[Collected data]
------------------------------

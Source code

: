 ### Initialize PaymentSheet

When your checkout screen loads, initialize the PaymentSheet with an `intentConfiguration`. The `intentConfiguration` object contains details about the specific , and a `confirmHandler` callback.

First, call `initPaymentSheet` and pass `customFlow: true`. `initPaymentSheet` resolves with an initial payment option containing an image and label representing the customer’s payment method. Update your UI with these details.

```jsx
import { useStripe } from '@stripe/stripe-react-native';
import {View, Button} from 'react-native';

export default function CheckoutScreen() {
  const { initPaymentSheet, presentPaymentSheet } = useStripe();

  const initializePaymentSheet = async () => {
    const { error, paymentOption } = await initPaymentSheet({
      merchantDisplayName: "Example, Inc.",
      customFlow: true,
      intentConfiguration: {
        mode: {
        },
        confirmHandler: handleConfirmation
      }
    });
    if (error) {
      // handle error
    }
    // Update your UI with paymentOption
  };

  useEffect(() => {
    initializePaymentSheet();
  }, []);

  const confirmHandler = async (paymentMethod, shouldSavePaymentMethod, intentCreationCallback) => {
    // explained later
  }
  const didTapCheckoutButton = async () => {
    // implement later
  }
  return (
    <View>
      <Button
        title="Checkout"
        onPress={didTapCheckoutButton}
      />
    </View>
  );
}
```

------------------------------

Your answer must be the records above, repeated exactly.

* **Answer to the problem**
Source code

: ### Initialize PaymentSheet

When your checkout screen loads, initialize the PaymentSheet with an `intentConfiguration`. The `intentConfiguration` object contains details about the specific , and a `confirmHandler` callback.

First, call `initPaymentSheet` and pass `customFlow: true`. `initPaymentSheet` resolves with an initial payment option containing an image and label representing the customer’s payment method. Update your UI with these details.

```jsx
import { useStripe } from '@stripe/stripe-react-native';
import {View, Button} from 'react-native';

export default function CheckoutScreen() {
  const { initPaymentSheet, presentPaymentSheet } = useStripe();

  const initializePaymentSheet = async () => {
    const { error, paymentOption } = await initPaymentSheet({
      merchantDisplayName: "Example, Inc.",
      customFlow: true,
      intentConfiguration: {
        mode: {
        },
        confirmHandler: handleConfirmation
      }
    });
    if (error) {
      // handle error
    }
    // Update your UI with paymentOption
  };

  useEffect(() => {
    initializePaymentSheet();
  }, []);

  const confirmHandler = async (paymentMethod, shouldSavePaymentMethod, intentCreationCallback) => {
    // explained later
  }
  const didTapCheckoutButton = async () => {
    // implement later
  }
  return (
    <View>
      <Button
        title="Checkout"
        onPress={didTapCheckoutButton}
      />
    </View>
  );
}
```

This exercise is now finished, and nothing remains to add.